I recenti incendi in Amazzonia sono diffusi e alcuni sono arrivati anche all’improvviso. Nello stato di Para, per esempio, la scorsa settimana c’è stato un aumento degli incendi che è stato collegato ad un appello per una “giornata di fuoco” da parte degli agricoltori il 10 agosto, secondo le fonti locali. L’INPE, utilizzando sensori satellitari e altri strumenti per localizzare gli incendi, ha registrato centinaia di incendi nello stato mentre gli agricoltori disboscavano l’area per l’agricoltura e davano a fuoco ad aree intatte di foresta pluviale per un ulteriore sviluppo. Il disboscamento in quest’area avviene per l’allevamento di animali e per la coltivazione di soia. Molte delle opere di disboscamento avvengono illegalmente. Gli incendi di questo ed altri stati hanno prodotto un pennacchio di fumo che si è diffuso verso sud-est nel Brasile, oscurando i cieli di molte città. E pensare che la stagione degli incendi è appena iniziata: va da agosto ad ottobre, con il picco solitamente previsto a metà settembre.

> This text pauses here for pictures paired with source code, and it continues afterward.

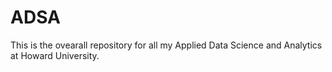 # ADSA
This is the ovearall repository for all my Applied Data Science and Analytics at Howard University.
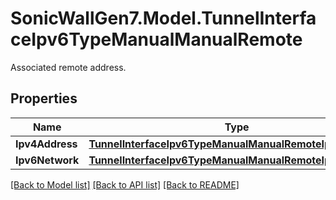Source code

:# SonicWallGen7.Model.TunnelInterfaceIpv6TypeManualManualRemote
Associated remote address.

## Properties

Name | Type | Description | Notes
------------ | ------------- | ------------- | -------------
**Ipv4Address** | [**TunnelInterfaceIpv6TypeManualManualRemoteIpv4Address**](TunnelInterfaceIpv6TypeManualManualRemoteIpv4Address.md) |  | [optional] 
**Ipv6Network** | [**TunnelInterfaceIpv6TypeManualManualRemoteIpv6Network**](TunnelInterfaceIpv6TypeManualManualRemoteIpv6Network.md) |  | [optional] 

[[Back to Model list]](../README.md#documentation-for-models) [[Back to API list]](../README.md#documentation-for-api-endpoints) [[Back to README]](../README.md)

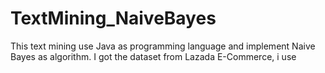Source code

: # TextMining_NaiveBayes
This text mining use Java as programming language and implement Naive Bayes as algorithm. I got the dataset from Lazada E-Commerce, i use 
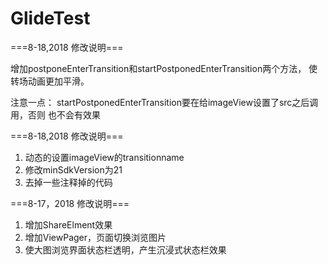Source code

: # GlideTest

===8-18,2018 修改说明===

增加postponeEnterTransition和startPostponedEnterTransition两个方法，
使转场动画更加平滑。

注意一点：
startPostponedEnterTransition要在给imageView设置了src之后调用，否则
也不会有效果


===8-18,2018 修改说明===
1. 动态的设置imageView的transitionname
2. 修改minSdkVersion为21
3. 去掉一些注释掉的代码


===8-17，2018 修改说明===
1. 增加ShareElment效果 
2. 增加ViewPager，页面切换浏览图片 
3. 使大图浏览界面状态栏透明，产生沉浸式状态栏效果

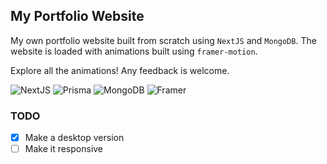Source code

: ## My Portfolio Website

My own portfolio website built from scratch using `NextJS` and `MongoDB`. The website is loaded with animations built using `framer-motion`.

Explore all the animations! Any feedback is welcome.

![NextJS](https://img.shields.io/badge/next.js-000000?style=for-the-badge&logo=nextdotjs&logoColor=white)  ![Prisma](https://img.shields.io/badge/Prisma-3982CE?style=for-the-badge&logo=Prisma&logoColor=white)  ![MongoDB](https://img.shields.io/badge/MongoDB-4EA94B?style=for-the-badge&logo=mongodb&logoColor=white)  ![Framer](https://img.shields.io/badge/Framer-black?style=for-the-badge&logo=framer&logoColor=blue)

### TODO

- [x] Make a desktop version
- [ ] Make it responsive
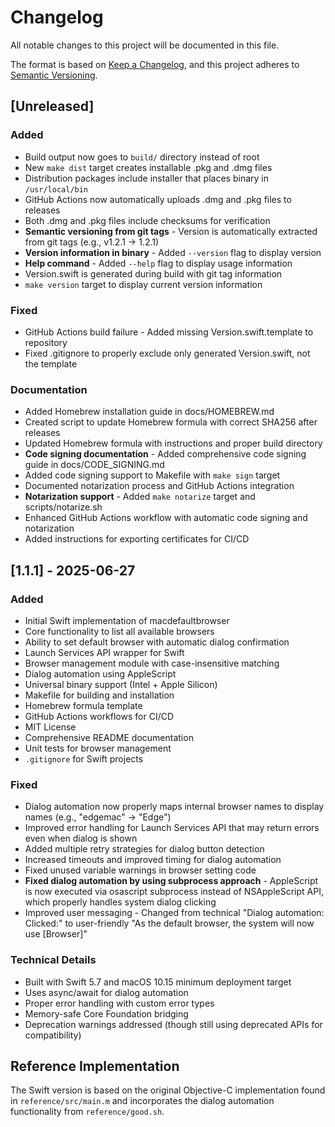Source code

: # Changelog

All notable changes to this project will be documented in this file.

The format is based on [Keep a Changelog](https://keepachangelog.com/en/1.0.0/), and this project adheres to [Semantic Versioning](https://semver.org/spec/v2.0.0.html).

## [Unreleased]

### Added
- Build output now goes to `build/` directory instead of root
- New `make dist` target creates installable .pkg and .dmg files
- Distribution packages include installer that places binary in `/usr/local/bin`
- GitHub Actions now automatically uploads .dmg and .pkg files to releases
- Both .dmg and .pkg files include checksums for verification
- **Semantic versioning from git tags** - Version is automatically extracted from git tags (e.g., v1.2.1 → 1.2.1)
- **Version information in binary** - Added `--version` flag to display version
- **Help command** - Added `--help` flag to display usage information
- Version.swift is generated during build with git tag information
- `make version` target to display current version information

### Fixed
- GitHub Actions build failure - Added missing Version.swift.template to repository
- Fixed .gitignore to properly exclude only generated Version.swift, not the template

### Documentation
- Added Homebrew installation guide in docs/HOMEBREW.md
- Created script to update Homebrew formula with correct SHA256 after releases
- Updated Homebrew formula with instructions and proper build directory
- **Code signing documentation** - Added comprehensive code signing guide in docs/CODE_SIGNING.md
- Added code signing support to Makefile with `make sign` target
- Documented notarization process and GitHub Actions integration
- **Notarization support** - Added `make notarize` target and scripts/notarize.sh
- Enhanced GitHub Actions workflow with automatic code signing and notarization
- Added instructions for exporting certificates for CI/CD

## [1.1.1] - 2025-06-27


### Added

- Initial Swift implementation of macdefaultbrowser
- Core functionality to list all available browsers
- Ability to set default browser with automatic dialog confirmation
- Launch Services API wrapper for Swift
- Browser management module with case-insensitive matching
- Dialog automation using AppleScript
- Universal binary support (Intel + Apple Silicon)
- Makefile for building and installation
- Homebrew formula template
- GitHub Actions workflows for CI/CD
- MIT License
- Comprehensive README documentation
- Unit tests for browser management
- `.gitignore` for Swift projects

### Fixed

- Dialog automation now properly maps internal browser names to display names (e.g., "edgemac" → "Edge")
- Improved error handling for Launch Services API that may return errors even when dialog is shown
- Added multiple retry strategies for dialog button detection
- Increased timeouts and improved timing for dialog automation
- Fixed unused variable warnings in browser setting code
- **Fixed dialog automation by using subprocess approach** - AppleScript is now executed via osascript subprocess instead of NSAppleScript API, which properly handles system dialog clicking
- Improved user messaging - Changed from technical "Dialog automation: Clicked:" to user-friendly "As the default browser, the system will now use [Browser]"

### Technical Details

- Built with Swift 5.7 and macOS 10.15 minimum deployment target
- Uses async/await for dialog automation
- Proper error handling with custom error types
- Memory-safe Core Foundation bridging
- Deprecation warnings addressed (though still using deprecated APIs for compatibility)

## Reference Implementation

The Swift version is based on the original Objective-C implementation found in `reference/src/main.m` and incorporates the dialog automation functionality from `reference/good.sh`.
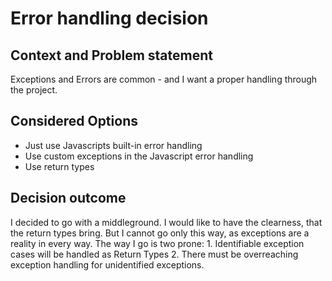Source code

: # Error handling decision

## Context and Problem statement

Exceptions and Errors are common - and I want a proper handling through the project.

## Considered Options

 * Just use Javascripts built-in error handling
 * Use custom exceptions in the Javascript error handling
 * Use return types

## Decision outcome

I decided to go with a middleground.
I would like to have the clearness, that the return types bring.
But I cannot go only this way, as exceptions are a reality in every way.
The way I go is two prone:
    1. Identifiable exception cases will be handled as Return Types
    2. There must be overreaching exception handling for unidentified exceptions.
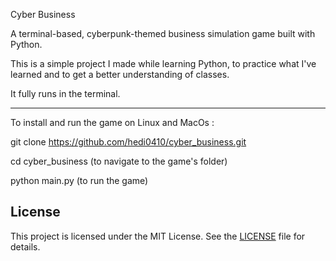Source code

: Cyber Business

A terminal-based, cyberpunk-themed business simulation game built with Python.

This is a simple project I made while learning Python, to practice what I've learned and to get a better understanding of classes.

It fully runs in the terminal.

-----------------------------------------------------------------------------------------------------------------------------------
To install and run the game on Linux and MacOs : 

git clone https://github.com/hedi0410/cyber_business.git

cd cyber_business (to navigate to the game's folder)

python main.py (to run the game)

## License

This project is licensed under the MIT License. See the [LICENSE](./LICENSE) file for details.
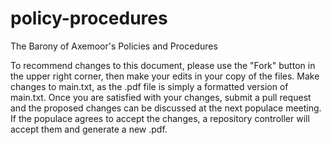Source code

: # policy-procedures
The Barony of Axemoor's Policies and Procedures

To recommend changes to this document, please use the "Fork" button in the upper right corner, then make your edits in your copy of the files. Make changes to main.txt, as the .pdf file is simply a formatted version of main.txt. Once you are satisfied with your changes, submit a pull request and the proposed changes can be discussed at the next populace meeting. If the populace agrees to accept the changes, a repository controller will accept them and generate a new .pdf.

Senza l’Amazzonia, il riscaldamento globale accelera
L’aumento degli incendi e della deforestazione in Amazzonia rendono più difficile, se non impossibile, per i Paesi contenere il riscaldamento globale ben al di sotto di +2°C rispetto ai livelli pre-industriali, come richiesto dall’Accordo di Parigi. L’Amazzonia, che si estende per quasi 5,5 milioni di chilometri quadrati, assorbe circa un quarto dei 2,4 miliardi di tonnellate di carbonio che le foreste globali assorbono ogni anno. Tuttavia, l’abilità della foresta pluviale di assorbire più carbonio di quanto ne venga rilasciato sta diminuendo, indebolita dal cambiamento dei modelli meteorologici, dalla deforestazione e dall’aumento della mortalità degli alberi, tra i tanti fattori. Gli incendi in corso danneggeranno ulteriormente la sua funzione di deposito di carbonio.
Se l’Amazzonia si trasformasse in una costante fonte di emissioni di carbonio, accelererebbe il riscaldamento globale, mentre porterebbe anche ad un’enorme perdita di specie che non sono presenti in nessun altro luogo della Terra.